The obvious need of Xi Jinping to continue his efforts to regularize the PRC’s political and economic relations with the receptive Biden administration, due to China’s dependence on manufactured exports, investment and technology (including from US-supported Taiwan), is one reason for the PRC not to escalate threats on the neighboring island and thus provoke the Americans. Xi’s purge of top military leadership continues unabated and undermines any ability to mount the complex military operations involved in taking over an increasingly democratic oriented industrial nation which can count on aid from the US, Australia and Japan.

Also working against any radical change in the triangular relationship are a nexus of economic and technological ties which would be difficult and damaging to unwind in the short term. Both China and the US are dependent on each other for crucial inputs to their modern economies. Thus the stated desire of each side to achieve more self-sufficiency will require considerable time to accomplish.

Taiwan remains at the center of the advanced semiconductor network at the global level. Along with South Korea, it dominates the production of the 7 nanometer (NM) or smaller segment of the market. The US, Europe and Japan remain in strong supplier relationships with the leading producers and fabricate smaller amounts of finished products. Advanced chips are the key to critical sectors of the modern economy such as smartphones, computers, AI, Cloud computing and the huge gaming industry. China itself must rely on Taiwanese-made chips, software and design, and even high-grade sand to produce pure silicon from the US. The PRC also relies on European production equipment and specialized chemicals from Japan to make chips.

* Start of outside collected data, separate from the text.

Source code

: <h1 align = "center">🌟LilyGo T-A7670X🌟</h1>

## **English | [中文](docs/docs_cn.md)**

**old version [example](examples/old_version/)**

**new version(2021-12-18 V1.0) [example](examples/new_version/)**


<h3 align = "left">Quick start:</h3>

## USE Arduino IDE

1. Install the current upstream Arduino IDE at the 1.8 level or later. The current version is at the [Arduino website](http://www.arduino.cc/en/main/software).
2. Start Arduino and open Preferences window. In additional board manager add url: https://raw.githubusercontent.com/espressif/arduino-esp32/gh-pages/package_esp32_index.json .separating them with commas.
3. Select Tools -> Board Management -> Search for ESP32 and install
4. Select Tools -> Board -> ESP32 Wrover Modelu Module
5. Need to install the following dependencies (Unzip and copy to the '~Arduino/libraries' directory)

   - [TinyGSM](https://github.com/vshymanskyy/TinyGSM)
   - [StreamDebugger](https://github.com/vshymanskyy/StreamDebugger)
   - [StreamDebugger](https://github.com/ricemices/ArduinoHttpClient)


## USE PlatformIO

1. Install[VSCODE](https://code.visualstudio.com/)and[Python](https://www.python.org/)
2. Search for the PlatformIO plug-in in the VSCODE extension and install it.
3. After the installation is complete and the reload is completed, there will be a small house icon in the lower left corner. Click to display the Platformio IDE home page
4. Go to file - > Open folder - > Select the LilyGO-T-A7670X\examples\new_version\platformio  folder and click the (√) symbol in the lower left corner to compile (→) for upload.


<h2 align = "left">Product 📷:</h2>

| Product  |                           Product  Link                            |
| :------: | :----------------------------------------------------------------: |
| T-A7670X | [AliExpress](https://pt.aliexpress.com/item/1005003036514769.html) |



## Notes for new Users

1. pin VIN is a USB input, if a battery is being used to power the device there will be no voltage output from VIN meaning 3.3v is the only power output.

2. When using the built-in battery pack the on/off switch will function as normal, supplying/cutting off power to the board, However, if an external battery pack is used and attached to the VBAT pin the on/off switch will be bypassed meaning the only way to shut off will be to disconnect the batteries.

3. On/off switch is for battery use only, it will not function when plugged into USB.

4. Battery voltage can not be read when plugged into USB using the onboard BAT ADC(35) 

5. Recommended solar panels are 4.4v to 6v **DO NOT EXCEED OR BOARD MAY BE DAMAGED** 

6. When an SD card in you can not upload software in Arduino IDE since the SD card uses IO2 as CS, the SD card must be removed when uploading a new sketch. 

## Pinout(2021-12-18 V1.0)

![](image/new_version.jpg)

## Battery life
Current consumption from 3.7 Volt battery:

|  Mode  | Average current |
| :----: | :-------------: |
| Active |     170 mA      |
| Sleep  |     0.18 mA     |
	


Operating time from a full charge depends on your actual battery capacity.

On the other hand, the US and its allies are increasingly reliant on so-called “legacy chips” at the 28 NM and above level made in China. These are the workhorses of the modern auto, appliance, internet of things, electronics, commodity cell phone industries, and even of advanced weapons systems. Electronic vehicles (EVs) use three times more legacy chips than the gas powered automobile. As much as 70 to 80% of foundry capacity for these chips is located in China and Taiwan. The PRC has plans to invest as much as $150 billion in new foundries over the next decade.

The US and its allies are investing heavily in both advanced and legacy chip production, with the US leading the way with its $50 billion plus CHIPS Act and new research funding. Washington’s sanctions, largely supported by America’s allies, have kept China 4-5 years behind the West and Taiwan for advanced chips. But China is now a major exporter of legacy chips, with around $50 billion in exports to the US alone in recent years. Even with initiatives such as the CHIPS Act of August 2022, new production capacity in the US will not be seen for two to five years.

 

Read also: The US-China economic link: high level diplomacy and structural problems

 

Apple still relies on Taiwanese-made chips for its iPhones and Mac computers, and on China for the assembly of these products. 95% of the main Apple products are assembled in China. 23% of Apple smartphones are sold in the PRC, just above the 22% sold in the US.

The US also remains dependent on Beijing for  increasingly important and economically significant solar and wind products, on rare earths for making these and other products, on batteries for EV and electricity storage markets. China is now the world’s largest exporter of automobiles, albeit with much of these from foreign firms such as Tesla and Mercedes operating in the PRC. 8% of the EU market for EVs is now controlled by China, and it is expected to rise to 15% by 2025.

Chinese firm BYD, backed by Warren Buffet, is now the world’s largest producer of EVS. BYD and other Chinese EV makers are able to produce at prices even the 25% tariffs and massive new subsidies in the US under the so-called Inflation Reduction Act (IRA, also approved in  August 2022) cannot make US firms competitive. Ford and GM have both reduced plans to build new EV plants in the US in the last six months.[i]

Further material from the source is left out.